The way that you support, motivate and encourage your exercise partner has a direct effect on their weight loss progress. Most people agree that having an exercise partner makes working out more tolerable, and even enjoyable for some. How can you help your exercise partner lose weight?
Together, sit down and write down what your original goals are. Does your partner simply want to lose weight or are they looking to decrease their body fat? Do they want to become stronger throughout their weight loss journey? Becoming aware of your exercise partner’s goals will allow you to focus on their needs and develop methods of showing your support.
Carefully scrutinize your exercise partner’s diet. Are they over-eating or under-eating? Many dieters believe that if they skip meals, they will consume fewer calories leading to weight loss. This is simply not the case. How much protein is your partner consuming each day? Is the majority of their daily intake composed of high-calorie, fatty foods or does it appear that they select wise choices? Offer your partner suggestions for how they can incorporate healthy foods into their diet, resulting in weight loss.
Perhaps one of the most helpful parts of weight loss is that of accountability. Your weight loss partner will hold you accountable to hold them accountable. If you notice that your partner is cancelling workout appointments, get them back on track. When your exercise partner tells you they are making cookies for dessert, remind them of their ultimate goal. Record and monitor your partners weight loss by pounds, inches and body fat each week.
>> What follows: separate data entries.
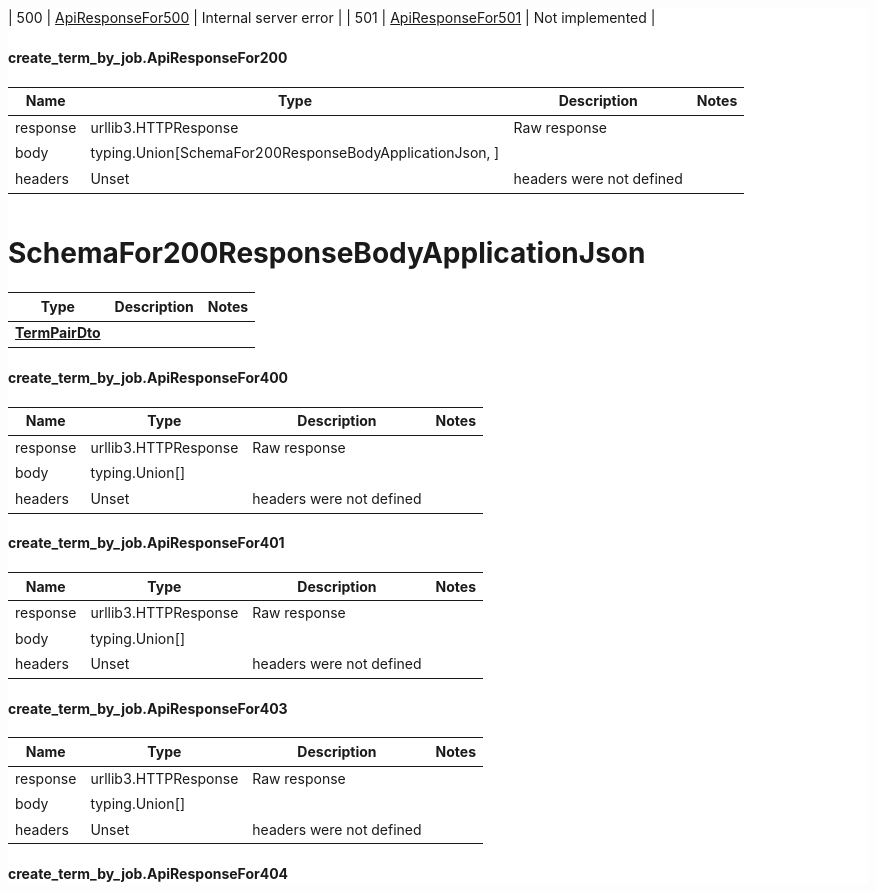 | 500  | [ApiResponseFor500](#create_term_by_job.ApiResponseFor500) | Internal server error                                       |
| 501  | [ApiResponseFor501](#create_term_by_job.ApiResponseFor501) | Not implemented                                             |

#### create_term_by_job.ApiResponseFor200

| Name     | Type                                                    | Description              | Notes |
| -------- | ------------------------------------------------------- | ------------------------ | ----- |
| response | urllib3.HTTPResponse                                    | Raw response             |
| body     | typing.Union[SchemaFor200ResponseBodyApplicationJson, ] |                          |
| headers  | Unset                                                   | headers were not defined |

# SchemaFor200ResponseBodyApplicationJson

| Type                                           | Description | Notes |
| ---------------------------------------------- | ----------- | ----- |
| [**TermPairDto**](../../models/TermPairDto.md) |             |

#### create_term_by_job.ApiResponseFor400

| Name     | Type                 | Description              | Notes |
| -------- | -------------------- | ------------------------ | ----- |
| response | urllib3.HTTPResponse | Raw response             |
| body     | typing.Union[]       |                          |
| headers  | Unset                | headers were not defined |

#### create_term_by_job.ApiResponseFor401

| Name     | Type                 | Description              | Notes |
| -------- | -------------------- | ------------------------ | ----- |
| response | urllib3.HTTPResponse | Raw response             |
| body     | typing.Union[]       |                          |
| headers  | Unset                | headers were not defined |

#### create_term_by_job.ApiResponseFor403

| Name     | Type                 | Description              | Notes |
| -------- | -------------------- | ------------------------ | ----- |
| response | urllib3.HTTPResponse | Raw response             |
| body     | typing.Union[]       |                          |
| headers  | Unset                | headers were not defined |

#### create_term_by_job.ApiResponseFor404

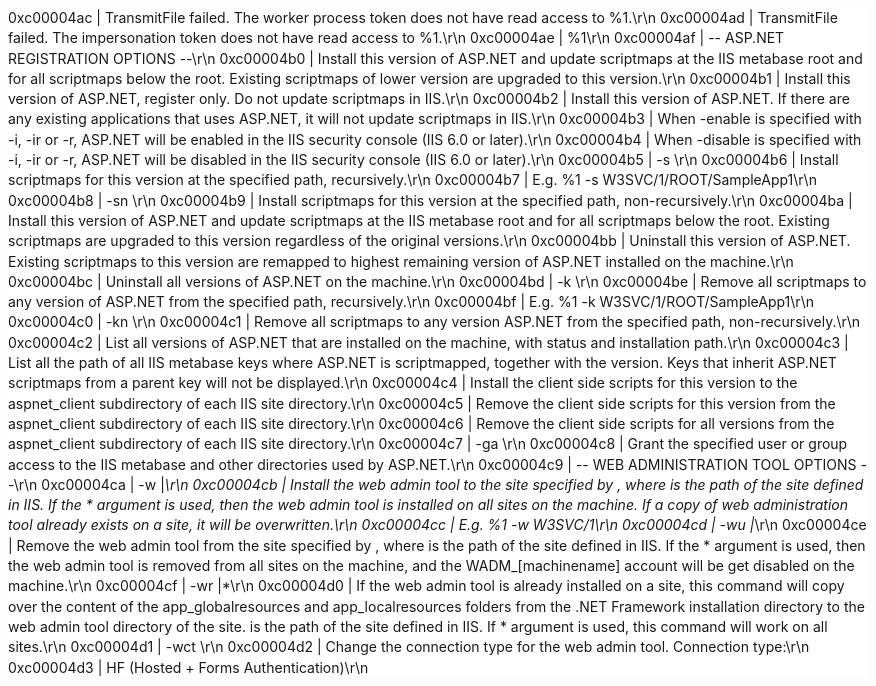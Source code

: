 0xc00004ac | TransmitFile failed. The worker process token does not have read access to %1.\r\n
0xc00004ad | TransmitFile failed. The impersonation token does not have read access to %1.\r\n
0xc00004ae | %1\r\n
0xc00004af | -- ASP.NET REGISTRATION OPTIONS --\r\n
0xc00004b0 | Install this version of ASP.NET and update scriptmaps at the IIS metabase root and for all scriptmaps below the root. Existing scriptmaps of lower version are upgraded to this version.\r\n
0xc00004b1 | Install this version of ASP.NET, register only.  Do not update scriptmaps in IIS.\r\n
0xc00004b2 | Install this version of ASP.NET. If there are any existing applications that uses ASP.NET, it will not update scriptmaps in IIS.\r\n
0xc00004b3 | When -enable is specified with -i, -ir or -r, ASP.NET will be enabled in the IIS security console (IIS 6.0 or later).\r\n
0xc00004b4 | When -disable is specified with -i, -ir or -r, ASP.NET will be disabled in the IIS security console (IIS 6.0 or later).\r\n
0xc00004b5 | -s <path>\r\n
0xc00004b6 | Install scriptmaps for this version at the specified path, recursively.\r\n
0xc00004b7 | E.g. %1 -s W3SVC/1/ROOT/SampleApp1\r\n
0xc00004b8 | -sn <path>\r\n
0xc00004b9 | Install scriptmaps for this version at the specified path, non-recursively.\r\n
0xc00004ba | Install this version of ASP.NET and update scriptmaps at the IIS metabase root and for all scriptmaps below the root. Existing scriptmaps are upgraded to this version regardless of the original versions.\r\n
0xc00004bb | Uninstall this version of ASP.NET.  Existing scriptmaps to this version are remapped to highest remaining version of ASP.NET installed on the machine.\r\n
0xc00004bc | Uninstall all versions of ASP.NET on the machine.\r\n
0xc00004bd | -k <path>\r\n
0xc00004be | Remove all scriptmaps to any version of ASP.NET from the specified path, recursively.\r\n
0xc00004bf | E.g. %1 -k W3SVC/1/ROOT/SampleApp1\r\n
0xc00004c0 | -kn <path>\r\n
0xc00004c1 | Remove all scriptmaps to any version ASP.NET from the specified path, non-recursively.\r\n
0xc00004c2 | List all versions of ASP.NET that are installed on the machine, with status and installation path.\r\n
0xc00004c3 | List all the path of all IIS metabase keys where ASP.NET is scriptmapped, together with the version.  Keys that inherit ASP.NET scriptmaps from a parent key will not be displayed.\r\n
0xc00004c4 | Install the client side scripts for this version to the aspnet_client subdirectory of each IIS site directory.\r\n
0xc00004c5 | Remove the client side scripts for this version from the aspnet_client subdirectory of each IIS site directory.\r\n
0xc00004c6 | Remove the client side scripts for all versions from the aspnet_client subdirectory of each IIS site directory.\r\n
0xc00004c7 | -ga <user>\r\n
0xc00004c8 | Grant the specified user or group access to the IIS metabase and other directories used by ASP.NET.\r\n
0xc00004c9 | -- WEB ADMINISTRATION TOOL OPTIONS --\r\n
0xc00004ca | -w <site>|*\r\n
0xc00004cb | Install the web admin tool to the site specified by <site>, where <site> is the path of the site defined in IIS.  If the * argument is used, then the web admin tool is installed on all sites on the machine.  If a copy of web administration tool already exists on a site, it will be overwritten.\r\n
0xc00004cc | E.g. %1 -w W3SVC/1\r\n
0xc00004cd | -wu <site>|*\r\n
0xc00004ce | Remove the web admin tool from the site specified by <site>, where <site> is the path of the site defined in IIS.  If the * argument is used, then the web admin tool is removed from all sites on the machine, and the WADM_[machinename] account will be get disabled on the machine.\r\n
0xc00004cf | -wr <site>|*\r\n
0xc00004d0 | If the web admin tool is already installed on a site, this command will copy over the content of the app_globalresources and app_localresources folders from the .NET Framework installation directory to the web admin tool directory of the site. <Site> is the path of the site defined in IIS.  If * argument is used, this command will work on all sites.\r\n
0xc00004d1 | -wct <connection type>\r\n
0xc00004d2 | Change the connection type for the web admin tool. Connection type:\r\n
0xc00004d3 | HF (Hosted + Forms Authentication)\r\n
Working out is always more pleasant when done with a supportive and encouraging partner. Tailor your exercise routine to include your partner. For example, a core exercise could be compromised of each of you standing on a BOSU balling, affecting your balance and thus, making you utilize your core muscles. While on the BOSU ball, pass an appropriately weighted medicine ball to one another, with arms raised above head. You can vary this by doing squats in between each pass. Make some of your workouts a competition, friendly of course. Have a jump rope contest and see who can jump rope the longest or see who can hold a floor plank for the longest. Not only will this provide a great workout, it will encourage you both to push yourself harder, doing things that you may not realize you can do.
Keep It Interesting
Rather than always working out the same way at the same place, vary your workout routine. Perhaps you will walk the neighborhood today, but tomorrow you will do resistance training at the gym with a focus on arms, chest and shoulders. Keep in mind that water aerobics, swimming, cycling, spin classes, yoga and other forms of group classes are available in many areas and make great additions to weekly exercise routines, providing a certain level of variety.